Directions for this task: Would you restate all the entries exactly, leaving nothing out?

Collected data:

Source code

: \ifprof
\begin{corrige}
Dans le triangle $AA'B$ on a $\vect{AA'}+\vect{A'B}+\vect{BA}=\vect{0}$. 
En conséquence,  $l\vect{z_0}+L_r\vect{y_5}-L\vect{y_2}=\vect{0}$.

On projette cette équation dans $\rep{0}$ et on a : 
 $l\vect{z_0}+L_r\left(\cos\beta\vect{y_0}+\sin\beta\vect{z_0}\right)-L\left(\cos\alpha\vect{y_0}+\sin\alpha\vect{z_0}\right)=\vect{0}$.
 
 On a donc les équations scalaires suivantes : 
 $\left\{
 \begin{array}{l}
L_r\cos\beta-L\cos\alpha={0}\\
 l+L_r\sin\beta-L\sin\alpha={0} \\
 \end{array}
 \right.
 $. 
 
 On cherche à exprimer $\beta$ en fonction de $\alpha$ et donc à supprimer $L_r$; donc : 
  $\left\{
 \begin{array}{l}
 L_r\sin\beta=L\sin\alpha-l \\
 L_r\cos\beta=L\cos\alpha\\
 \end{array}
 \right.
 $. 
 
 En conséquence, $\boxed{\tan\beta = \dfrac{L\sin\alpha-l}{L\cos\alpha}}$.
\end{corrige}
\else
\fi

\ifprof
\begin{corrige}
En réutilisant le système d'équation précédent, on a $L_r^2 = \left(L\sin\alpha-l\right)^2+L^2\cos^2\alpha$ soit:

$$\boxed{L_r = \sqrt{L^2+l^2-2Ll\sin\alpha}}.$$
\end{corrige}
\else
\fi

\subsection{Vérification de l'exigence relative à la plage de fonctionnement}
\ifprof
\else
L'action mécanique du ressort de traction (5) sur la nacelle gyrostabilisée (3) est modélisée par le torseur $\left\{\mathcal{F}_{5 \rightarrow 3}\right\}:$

Final answer:
Source code

: \ifprof
\begin{corrige}
Dans le triangle $AA'B$ on a $\vect{AA'}+\vect{A'B}+\vect{BA}=\vect{0}$. 
En conséquence,  $l\vect{z_0}+L_r\vect{y_5}-L\vect{y_2}=\vect{0}$.

On projette cette équation dans $\rep{0}$ et on a : 
 $l\vect{z_0}+L_r\left(\cos\beta\vect{y_0}+\sin\beta\vect{z_0}\right)-L\left(\cos\alpha\vect{y_0}+\sin\alpha\vect{z_0}\right)=\vect{0}$.
 
 On a donc les équations scalaires suivantes : 
 $\left\{
 \begin{array}{l}
L_r\cos\beta-L\cos\alpha={0}\\
 l+L_r\sin\beta-L\sin\alpha={0} \\
 \end{array}
 \right.
 $. 
 
 On cherche à exprimer $\beta$ en fonction de $\alpha$ et donc à supprimer $L_r$; donc : 
  $\left\{
 \begin{array}{l}
 L_r\sin\beta=L\sin\alpha-l \\
 L_r\cos\beta=L\cos\alpha\\
 \end{array}
 \right.
 $. 
 
 En conséquence, $\boxed{\tan\beta = \dfrac{L\sin\alpha-l}{L\cos\alpha}}$.
\end{corrige}
\else
\fi

\ifprof
\begin{corrige}
En réutilisant le système d'équation précédent, on a $L_r^2 = \left(L\sin\alpha-l\right)^2+L^2\cos^2\alpha$ soit:

$$\boxed{L_r = \sqrt{L^2+l^2-2Ll\sin\alpha}}.$$
\end{corrige}
\else
\fi

\subsection{Vérification de l'exigence relative à la plage de fonctionnement}
\ifprof
\else
L'action mécanique du ressort de traction (5) sur la nacelle gyrostabilisée (3) est modélisée par le torseur $\left\{\mathcal{F}_{5 \rightarrow 3}\right\}:$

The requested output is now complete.